Wednesday, March 4, 2015

The eyes are much more emotional

Sometimes the counter on my microwave reaches zero yet still takes a couple seconds before it sounds the beeping melody of completion.  This is irrelevant if I am sitting in the other room and only have the sound of the beep to tall me the microwave has completed it's function.  However, once I was looking at the microwave, I saw that the counter was at zero so I naturally placed my hand on the door handle so I could open the door the retrieve the contents therein.  To my surprise I found myself frozen in that state because the the beep still hadn't sounded.  It took so long to sound although my visual system was staring at a big 0 that I began to feel like an ass with my hand on the handle doing nothing.  By the time the beep caught up with the 0 displayed on the timer I was furious.

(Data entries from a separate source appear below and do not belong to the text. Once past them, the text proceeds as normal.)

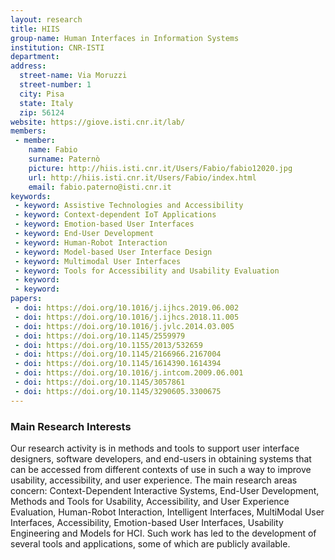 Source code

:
 ```yaml
---
layout: research
title: HIIS
group-name: Human Interfaces in Information Systems
institution: CNR-ISTI
department: 
address: 
  street-name: Via Moruzzi
  street-number: 1
  city: Pisa
  state: Italy
  zip: 56124
website: https://giove.isti.cnr.it/lab/
members: 
 - member: 
    name: Fabio
    surname: Paternò
    picture: http://hiis.isti.cnr.it/Users/Fabio/fabio12020.jpg
    url: http://hiis.isti.cnr.it/Users/Fabio/index.html
    email: fabio.paterno@isti.cnr.it
keywords: 
 - keyword: Assistive Technologies and Accessibility
 - keyword: Context-dependent IoT Applications
 - keyword: Emotion-based User Interfaces
 - keyword: End-User Development
 - keyword: Human-Robot Interaction
 - keyword: Model-based User Interface Design
 - keyword: Multimodal User Interfaces
 - keyword: Tools for Accessibility and Usability Evaluation
 - keyword: 
 - keyword: 
papers: 
 - doi: https://doi.org/10.1016/j.ijhcs.2019.06.002
 - doi: https://doi.org/10.1016/j.ijhcs.2018.11.005
 - doi: https://doi.org/10.1016/j.jvlc.2014.03.005
 - doi: https://doi.org/10.1145/2559979
 - doi: https://doi.org/10.1155/2013/532659
 - doi: https://doi.org/10.1145/2166966.2167004
 - doi: https://doi.org/10.1145/1614390.1614394
 - doi: https://doi.org/10.1016/j.intcom.2009.06.001
 - doi: https://doi.org/10.1145/3057861
 - doi: https://doi.org/10.1145/3290605.3300675
---
```



### Main Research Interests
Our research activity is in methods and tools to support user interface designers, software developers, and end-users in obtaining systems that can be accessed from different contexts of use in such a way to improve usability, accessibility, and user experience. 
The main research areas concern: Context-Dependent Interactive Systems, End-User Development, Methods and Tools for Usability, Accessibility, and User Experience Evaluation, Human-Robot Interaction, Intelligent Interfaces, MultiModal User Interfaces, Accessibility, Emotion-based User Interfaces, Usability Engineering and Models for HCI. Such work has led to the development of several tools and applications, some of which are publicly available.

My eyes gave me the sign that the microwave was done yet my ears wouldn't let me continue until it also received its own sign.  This false expectation induced by my eyes caused me to quickly lose my patience.  If it had happened the other way around, if the microwave had beeped seconds before the timer had reached zero thus causing my eyes to wait for their signal, would I have been equally perturbed at the microwave's incompetence?  Perhaps I would have found it comical....I must re-engineer this faulty microwave and find out.

As humans I think we are much more dependent on our eyes than any other sense.  We believe the things we see with much more faith than information received from the other senses.  I think this reliance causes us to become much more emotionally attached to our visual system than any other.  Any discrepancy, for example seeing the timer saying zero yet the microwave not dinging, therefore would likely be met with much more emotion.  Hence I got so frustrated.

1 comment:

  1. The first paragraph is hilarious. I'm talking LOL, baby! Seriously.